■ The task: Below are some records; quote exactly the lines from the one that contains "on Google Cloud." through the one that contains "upstream Bitwarden clients).", inclusive, and no others.

■ Entries supplied:
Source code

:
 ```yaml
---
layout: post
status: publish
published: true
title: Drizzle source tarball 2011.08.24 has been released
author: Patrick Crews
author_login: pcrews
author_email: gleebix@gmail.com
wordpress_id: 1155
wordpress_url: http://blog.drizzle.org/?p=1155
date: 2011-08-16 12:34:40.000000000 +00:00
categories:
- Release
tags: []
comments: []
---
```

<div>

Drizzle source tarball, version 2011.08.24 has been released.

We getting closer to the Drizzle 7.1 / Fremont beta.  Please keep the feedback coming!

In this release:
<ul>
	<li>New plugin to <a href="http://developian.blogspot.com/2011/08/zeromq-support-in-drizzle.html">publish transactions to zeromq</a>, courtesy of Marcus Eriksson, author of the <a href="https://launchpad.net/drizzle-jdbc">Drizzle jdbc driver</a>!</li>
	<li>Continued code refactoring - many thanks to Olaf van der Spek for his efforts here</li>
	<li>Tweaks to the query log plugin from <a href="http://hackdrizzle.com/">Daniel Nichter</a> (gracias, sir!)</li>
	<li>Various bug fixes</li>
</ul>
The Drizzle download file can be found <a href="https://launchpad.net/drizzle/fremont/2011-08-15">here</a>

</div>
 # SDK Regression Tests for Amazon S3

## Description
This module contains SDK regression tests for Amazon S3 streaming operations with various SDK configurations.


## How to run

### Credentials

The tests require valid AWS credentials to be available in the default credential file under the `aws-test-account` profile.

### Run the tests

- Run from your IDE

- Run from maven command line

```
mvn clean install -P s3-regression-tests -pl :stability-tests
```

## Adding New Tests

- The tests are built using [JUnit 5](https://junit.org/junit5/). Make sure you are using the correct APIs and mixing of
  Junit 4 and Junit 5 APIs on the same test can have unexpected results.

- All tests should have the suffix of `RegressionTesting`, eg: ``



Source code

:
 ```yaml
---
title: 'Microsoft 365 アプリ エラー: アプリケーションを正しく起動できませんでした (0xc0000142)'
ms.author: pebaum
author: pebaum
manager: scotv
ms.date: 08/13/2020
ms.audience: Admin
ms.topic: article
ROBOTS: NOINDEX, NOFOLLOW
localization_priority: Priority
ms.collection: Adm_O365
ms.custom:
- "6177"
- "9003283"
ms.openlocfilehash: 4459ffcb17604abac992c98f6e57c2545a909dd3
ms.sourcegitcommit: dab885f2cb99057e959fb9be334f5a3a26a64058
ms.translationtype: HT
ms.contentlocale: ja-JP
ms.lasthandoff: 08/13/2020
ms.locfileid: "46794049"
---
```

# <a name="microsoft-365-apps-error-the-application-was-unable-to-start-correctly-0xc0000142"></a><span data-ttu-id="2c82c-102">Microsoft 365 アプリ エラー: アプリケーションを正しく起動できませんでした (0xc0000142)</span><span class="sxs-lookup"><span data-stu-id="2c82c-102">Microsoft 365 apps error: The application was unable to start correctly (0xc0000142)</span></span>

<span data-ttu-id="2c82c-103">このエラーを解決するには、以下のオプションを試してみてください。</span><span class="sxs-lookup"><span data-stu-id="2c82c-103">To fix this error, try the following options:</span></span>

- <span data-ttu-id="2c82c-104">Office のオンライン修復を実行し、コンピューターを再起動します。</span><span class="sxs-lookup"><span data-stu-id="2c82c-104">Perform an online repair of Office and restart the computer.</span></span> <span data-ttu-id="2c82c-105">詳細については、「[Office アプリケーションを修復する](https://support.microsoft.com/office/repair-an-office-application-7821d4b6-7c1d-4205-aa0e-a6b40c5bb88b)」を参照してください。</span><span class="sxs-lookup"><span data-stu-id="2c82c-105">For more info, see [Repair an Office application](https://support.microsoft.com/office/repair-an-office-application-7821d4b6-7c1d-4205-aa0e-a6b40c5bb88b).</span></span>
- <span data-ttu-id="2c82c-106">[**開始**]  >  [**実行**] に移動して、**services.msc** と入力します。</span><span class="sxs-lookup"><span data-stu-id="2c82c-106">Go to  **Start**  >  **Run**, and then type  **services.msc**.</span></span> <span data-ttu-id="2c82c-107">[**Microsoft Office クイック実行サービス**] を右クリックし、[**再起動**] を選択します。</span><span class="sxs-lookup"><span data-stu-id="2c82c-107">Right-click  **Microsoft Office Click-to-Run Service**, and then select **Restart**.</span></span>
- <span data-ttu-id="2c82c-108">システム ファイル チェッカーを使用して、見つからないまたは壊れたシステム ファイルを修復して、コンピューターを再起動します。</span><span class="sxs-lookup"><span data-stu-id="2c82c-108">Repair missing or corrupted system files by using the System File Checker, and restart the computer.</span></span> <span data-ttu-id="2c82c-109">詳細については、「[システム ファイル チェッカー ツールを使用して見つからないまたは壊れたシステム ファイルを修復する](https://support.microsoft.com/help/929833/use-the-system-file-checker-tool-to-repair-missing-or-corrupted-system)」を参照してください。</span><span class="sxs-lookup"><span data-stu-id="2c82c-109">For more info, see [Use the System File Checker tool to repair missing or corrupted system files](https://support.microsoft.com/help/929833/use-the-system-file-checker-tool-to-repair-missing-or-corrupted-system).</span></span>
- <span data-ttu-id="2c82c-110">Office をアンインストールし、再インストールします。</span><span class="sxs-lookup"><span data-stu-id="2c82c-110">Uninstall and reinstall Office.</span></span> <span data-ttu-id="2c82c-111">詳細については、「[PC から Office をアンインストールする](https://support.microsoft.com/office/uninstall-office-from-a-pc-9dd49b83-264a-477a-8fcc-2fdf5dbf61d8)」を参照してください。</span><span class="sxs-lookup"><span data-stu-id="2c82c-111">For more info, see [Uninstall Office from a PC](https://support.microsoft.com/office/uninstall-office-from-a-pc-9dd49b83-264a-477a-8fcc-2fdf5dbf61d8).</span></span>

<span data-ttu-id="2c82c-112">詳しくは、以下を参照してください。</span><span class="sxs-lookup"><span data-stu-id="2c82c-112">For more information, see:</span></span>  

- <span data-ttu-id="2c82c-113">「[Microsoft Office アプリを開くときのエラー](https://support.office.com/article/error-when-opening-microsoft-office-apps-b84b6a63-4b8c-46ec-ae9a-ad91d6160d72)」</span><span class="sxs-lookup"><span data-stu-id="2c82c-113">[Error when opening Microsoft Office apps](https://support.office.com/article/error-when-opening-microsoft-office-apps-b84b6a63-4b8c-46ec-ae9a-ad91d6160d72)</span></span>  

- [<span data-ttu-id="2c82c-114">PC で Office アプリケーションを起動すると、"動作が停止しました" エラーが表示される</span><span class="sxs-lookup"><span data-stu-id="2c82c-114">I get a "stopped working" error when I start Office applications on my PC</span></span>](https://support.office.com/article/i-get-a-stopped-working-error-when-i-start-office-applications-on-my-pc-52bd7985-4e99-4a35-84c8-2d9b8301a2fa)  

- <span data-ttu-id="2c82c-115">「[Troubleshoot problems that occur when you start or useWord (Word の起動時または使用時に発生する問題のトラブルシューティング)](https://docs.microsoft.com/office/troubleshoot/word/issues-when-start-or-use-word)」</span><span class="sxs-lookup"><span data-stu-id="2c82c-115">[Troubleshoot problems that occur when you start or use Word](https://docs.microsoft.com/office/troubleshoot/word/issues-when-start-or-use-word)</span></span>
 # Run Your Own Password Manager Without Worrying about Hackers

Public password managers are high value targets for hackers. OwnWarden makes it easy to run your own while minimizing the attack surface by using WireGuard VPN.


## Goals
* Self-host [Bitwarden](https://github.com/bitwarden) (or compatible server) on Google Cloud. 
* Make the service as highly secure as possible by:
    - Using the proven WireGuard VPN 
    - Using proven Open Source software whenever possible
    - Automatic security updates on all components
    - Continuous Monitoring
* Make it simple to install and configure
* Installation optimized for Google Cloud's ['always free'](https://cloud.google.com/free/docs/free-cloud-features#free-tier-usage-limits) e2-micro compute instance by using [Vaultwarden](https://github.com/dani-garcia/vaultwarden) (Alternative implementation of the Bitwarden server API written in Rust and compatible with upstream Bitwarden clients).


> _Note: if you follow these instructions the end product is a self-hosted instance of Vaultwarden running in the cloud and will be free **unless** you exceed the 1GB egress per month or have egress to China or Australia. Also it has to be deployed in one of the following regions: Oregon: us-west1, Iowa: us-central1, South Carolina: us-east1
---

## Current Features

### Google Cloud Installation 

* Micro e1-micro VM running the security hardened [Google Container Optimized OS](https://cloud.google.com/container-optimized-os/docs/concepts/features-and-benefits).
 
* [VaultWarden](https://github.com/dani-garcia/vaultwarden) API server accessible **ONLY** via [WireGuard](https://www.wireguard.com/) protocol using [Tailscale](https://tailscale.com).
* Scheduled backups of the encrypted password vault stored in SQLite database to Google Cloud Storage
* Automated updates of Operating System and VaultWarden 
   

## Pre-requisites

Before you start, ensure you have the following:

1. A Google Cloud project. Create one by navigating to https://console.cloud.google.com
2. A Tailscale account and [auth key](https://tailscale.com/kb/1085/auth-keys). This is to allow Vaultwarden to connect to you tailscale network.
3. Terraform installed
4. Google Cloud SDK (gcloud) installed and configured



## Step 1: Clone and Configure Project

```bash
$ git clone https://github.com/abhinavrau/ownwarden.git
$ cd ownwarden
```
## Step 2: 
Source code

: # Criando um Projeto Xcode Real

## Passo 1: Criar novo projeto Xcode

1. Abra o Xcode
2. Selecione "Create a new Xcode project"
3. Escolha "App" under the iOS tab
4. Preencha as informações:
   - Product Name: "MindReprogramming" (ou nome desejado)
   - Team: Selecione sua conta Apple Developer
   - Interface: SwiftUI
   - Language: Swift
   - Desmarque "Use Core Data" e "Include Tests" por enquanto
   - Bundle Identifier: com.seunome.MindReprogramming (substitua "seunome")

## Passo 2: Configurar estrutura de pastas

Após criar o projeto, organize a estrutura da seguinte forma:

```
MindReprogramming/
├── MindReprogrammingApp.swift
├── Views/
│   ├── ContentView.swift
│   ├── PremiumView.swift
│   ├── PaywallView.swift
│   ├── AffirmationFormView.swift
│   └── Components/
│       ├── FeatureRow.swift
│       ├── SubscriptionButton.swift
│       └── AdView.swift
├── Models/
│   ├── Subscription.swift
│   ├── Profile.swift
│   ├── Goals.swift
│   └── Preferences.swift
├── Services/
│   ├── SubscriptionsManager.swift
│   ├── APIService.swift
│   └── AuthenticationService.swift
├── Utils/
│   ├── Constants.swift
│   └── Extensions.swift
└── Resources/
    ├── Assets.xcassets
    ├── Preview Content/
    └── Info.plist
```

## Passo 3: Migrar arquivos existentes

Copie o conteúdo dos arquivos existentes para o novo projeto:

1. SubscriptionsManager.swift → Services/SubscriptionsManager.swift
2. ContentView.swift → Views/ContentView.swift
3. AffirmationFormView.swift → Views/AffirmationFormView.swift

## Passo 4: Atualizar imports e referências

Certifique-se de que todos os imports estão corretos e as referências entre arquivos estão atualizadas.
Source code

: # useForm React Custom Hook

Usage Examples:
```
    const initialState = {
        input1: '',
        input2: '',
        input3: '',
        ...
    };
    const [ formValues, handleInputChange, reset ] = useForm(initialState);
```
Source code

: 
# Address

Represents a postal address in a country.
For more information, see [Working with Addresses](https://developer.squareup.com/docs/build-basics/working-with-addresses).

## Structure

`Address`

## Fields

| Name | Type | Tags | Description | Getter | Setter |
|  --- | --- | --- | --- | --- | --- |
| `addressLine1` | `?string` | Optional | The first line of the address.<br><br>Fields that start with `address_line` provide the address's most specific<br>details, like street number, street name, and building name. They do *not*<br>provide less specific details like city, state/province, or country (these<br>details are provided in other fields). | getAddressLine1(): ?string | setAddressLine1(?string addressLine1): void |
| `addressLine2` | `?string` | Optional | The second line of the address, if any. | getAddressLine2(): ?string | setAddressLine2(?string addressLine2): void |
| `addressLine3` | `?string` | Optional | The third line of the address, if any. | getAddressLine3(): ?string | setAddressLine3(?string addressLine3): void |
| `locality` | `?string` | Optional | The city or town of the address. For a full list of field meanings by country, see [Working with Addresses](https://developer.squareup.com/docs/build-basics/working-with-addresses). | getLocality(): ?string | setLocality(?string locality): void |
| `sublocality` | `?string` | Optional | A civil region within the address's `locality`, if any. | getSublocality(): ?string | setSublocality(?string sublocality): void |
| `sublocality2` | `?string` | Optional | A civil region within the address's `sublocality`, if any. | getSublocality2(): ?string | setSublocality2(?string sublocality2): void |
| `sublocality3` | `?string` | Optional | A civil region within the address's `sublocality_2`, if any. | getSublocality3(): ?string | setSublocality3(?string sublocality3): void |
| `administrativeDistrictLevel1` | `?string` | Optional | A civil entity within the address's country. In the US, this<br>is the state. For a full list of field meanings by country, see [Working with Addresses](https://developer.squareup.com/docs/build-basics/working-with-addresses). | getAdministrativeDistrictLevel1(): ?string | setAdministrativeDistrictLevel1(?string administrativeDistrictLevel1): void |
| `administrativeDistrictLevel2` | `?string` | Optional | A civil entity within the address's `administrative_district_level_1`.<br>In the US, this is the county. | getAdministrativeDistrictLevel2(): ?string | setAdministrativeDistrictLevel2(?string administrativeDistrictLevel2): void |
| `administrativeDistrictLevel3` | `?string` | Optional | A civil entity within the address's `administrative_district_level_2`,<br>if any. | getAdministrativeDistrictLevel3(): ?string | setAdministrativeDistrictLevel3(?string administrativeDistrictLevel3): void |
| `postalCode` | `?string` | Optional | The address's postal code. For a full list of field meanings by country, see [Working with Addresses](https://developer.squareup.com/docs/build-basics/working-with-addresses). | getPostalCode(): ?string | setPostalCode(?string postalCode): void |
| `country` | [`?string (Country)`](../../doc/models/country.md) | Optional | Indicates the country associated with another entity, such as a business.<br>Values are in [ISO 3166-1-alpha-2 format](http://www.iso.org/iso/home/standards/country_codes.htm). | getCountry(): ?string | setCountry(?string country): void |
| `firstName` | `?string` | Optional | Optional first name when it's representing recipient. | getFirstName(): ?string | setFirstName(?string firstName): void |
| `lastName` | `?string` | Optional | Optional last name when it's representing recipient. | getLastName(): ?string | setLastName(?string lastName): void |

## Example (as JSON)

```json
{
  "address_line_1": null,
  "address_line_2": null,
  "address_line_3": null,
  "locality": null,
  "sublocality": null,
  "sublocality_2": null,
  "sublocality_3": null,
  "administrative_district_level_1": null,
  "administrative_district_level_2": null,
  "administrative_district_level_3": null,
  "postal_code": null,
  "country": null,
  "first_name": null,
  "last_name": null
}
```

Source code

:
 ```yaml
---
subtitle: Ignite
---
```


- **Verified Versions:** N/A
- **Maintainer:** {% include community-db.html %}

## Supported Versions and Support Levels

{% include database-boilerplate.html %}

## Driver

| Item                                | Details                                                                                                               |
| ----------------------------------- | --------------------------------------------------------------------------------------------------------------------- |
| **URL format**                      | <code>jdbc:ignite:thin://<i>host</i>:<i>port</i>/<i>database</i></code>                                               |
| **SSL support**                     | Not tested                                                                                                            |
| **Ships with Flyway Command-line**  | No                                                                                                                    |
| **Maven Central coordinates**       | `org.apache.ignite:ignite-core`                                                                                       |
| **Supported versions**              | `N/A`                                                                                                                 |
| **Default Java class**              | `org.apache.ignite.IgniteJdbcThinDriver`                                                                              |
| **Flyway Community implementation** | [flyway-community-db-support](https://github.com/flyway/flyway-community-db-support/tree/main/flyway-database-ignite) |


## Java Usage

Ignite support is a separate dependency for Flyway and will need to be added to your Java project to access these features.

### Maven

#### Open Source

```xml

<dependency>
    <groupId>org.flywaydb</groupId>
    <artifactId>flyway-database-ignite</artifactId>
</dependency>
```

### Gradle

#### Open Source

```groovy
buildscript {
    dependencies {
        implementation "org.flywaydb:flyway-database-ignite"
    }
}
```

■ Response below:
* Self-host [Bitwarden](https://github.com/bitwarden) (or compatible server) on Google Cloud. 
* Make the service as highly secure as possible by:
    - Using the proven WireGuard VPN 
    - Using proven Open Source software whenever possible
    - Automatic security updates on all components
    - Continuous Monitoring
* Make it simple to install and configure
* Installation optimized for Google Cloud's ['always free'](https://cloud.google.com/free/docs/free-cloud-features#free-tier-usage-limits) e2-micro compute instance by using [Vaultwarden](https://github.com/dani-garcia/vaultwarden) (Alternative implementation of the Bitwarden server API written in Rust and compatible with upstream Bitwarden clients).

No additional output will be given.